Be grateful for whatever comes,
because each has been sent
as a guide from beyond.


The sadness starts most years around the second week of April.

It’s not even that I’m thinking about the date. The sadness comes, and then I remember—oh, yes. It’s that time of year again.

Somehow my body remembers. I think it must be the angle of the sun, the look of the light at this calendar moment, here in Massachusetts. Something reminds me on an unconscious level. I forget, but my body remembers.

I’m grateful for that. That means it’s real. It’s not just a date on the calendar, marked with self-conscious solemnity. It’s stored more organically than that—forever a part of me. It may well be trauma that made the imprint: We know now how trauma etches memories in particular ways. But in this case, the memory is of someone who was dear to me. I’m glad my body hasn’t forgotten.

As humans, I suspect we often miss the information encoded in our bodies. I mean, where else would it be encoded? We are made of matter, we have no alternative. The most ethereal thoughts still need a neural network to run on. The profoundest mystic, wrapped in prayer, needs operative brain cells to reach for highest heaven. (In this life, anyway. I can’t comment on any other.)

Worldly information is bodily information. But people screen a lot of it out. A lot of it we just don’t know how to interpret. So we focus our attention on what we can consciously know and choose.

The birds, the squirrels, the chipmunks, the rabbits in my neighborhood are out there doing what wild creatures do in springtime. They’re singing their spring and summer songs, they’re establishing their territory; they’re pairing up and building nests, following the deep, wise promptings of their bodies, while I try to decide what to have for breakfast, and later, wonder why I seem to be feeling especially sad that day. (It’s spring, honey. It’s the second week of April.)

Simon Alexandre Clément Denis (Flemish), Study of Clouds with a Sunset near Rome, 1786–1801

I suspect that most of us, most of the time, don’t really know why we are feeling what at any given moment. Feelings well up from a place our conscious minds can’t reach. I know why this time of year stirs up sadness. But what about all the other times? All those other shifts of mood, the whole emotional palette, clouding over and lightening again in shades of blue and purple, white and gray, like a New England sky in springtime. Was it something someone said? Did an old memory get triggered? Maybe something happened in my gut microbiome that altered my state of mind. Who knows.

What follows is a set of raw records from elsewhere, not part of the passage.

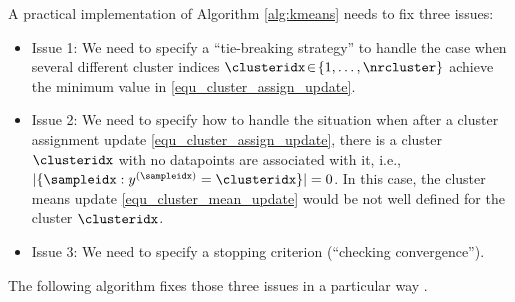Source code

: \documentclass[12pt]{report}
\begin{document}
A practical implementation of Algorithm \ref{alg:kmeans} needs to fix three issues: 
\begin{itemize} 
\item Issue 1: We need to specify a ``tie-breaking strategy'' to 
handle the case when several different cluster indices 
$\clusteridx\!\in\!\{1,\ldots,\nrcluster\}$ achieve the minimum 
value in \eqref{equ_cluster_assign_update}. 
\item Issue 2: We need to specify how to handle the situation 
when after a cluster assignment update  \eqref{equ_cluster_assign_update}, 
there is a cluster $\clusteridx$ with no datapoints are associated 
with it, i.e., $|\{ \sampleidx: y^{(\sampleidx)} = \clusteridx \}|=0$. 
In this case, the cluster means update \eqref{equ_cluster_mean_update} 
would be not well defined for the cluster $\clusteridx$. 
\item Issue 3: We need to specify a stopping criterion (``checking convergence''). 
\end{itemize}
The following algorithm fixes those three issues in a particular way \cite{Gray1980}.  
\end{document}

We’re a mystery to ourselves. We only see a part of what’s going on at any given moment. We’re a mystery living inside an even bigger mystery, the universe, which is mostly hiding from us—mostly made up of something we’ve never seen, which we evocatively call “dark matter.” All of it inside the biggest and most dark-shining mystery of all.

I am learning to let the changes of mood come and go, like breezes through an open door. From a spot in the middle of the room, as it were, I register them, but I try not to let them consume me. I keep my balance by remembering what it feels like to look at birds. It’s a way of reminding myself that calm and peace are already present: I don’t have to go looking for them.

Yesterday I checked ebird for updates on a local pond, just to see what people had been reporting there. A couple of people said they had seen a common loon—despite the name, a rare occurrence—and one person helpfully added a note: “the north side of the pond.” So this morning I stopped by on my way to work.

The pond was as utterly still as I’ve ever seen it, reflecting back the morning light. I walked along the north edge, scanning the surface, mentally registering a background chorus of song sparrows, blackbirds, red-bellied woodpeckers, robins, jays… and then I spotted it. A tiny blotch off in the distance, coming nearer, its wake spreading behind it. I lifted the binoculars. Loon.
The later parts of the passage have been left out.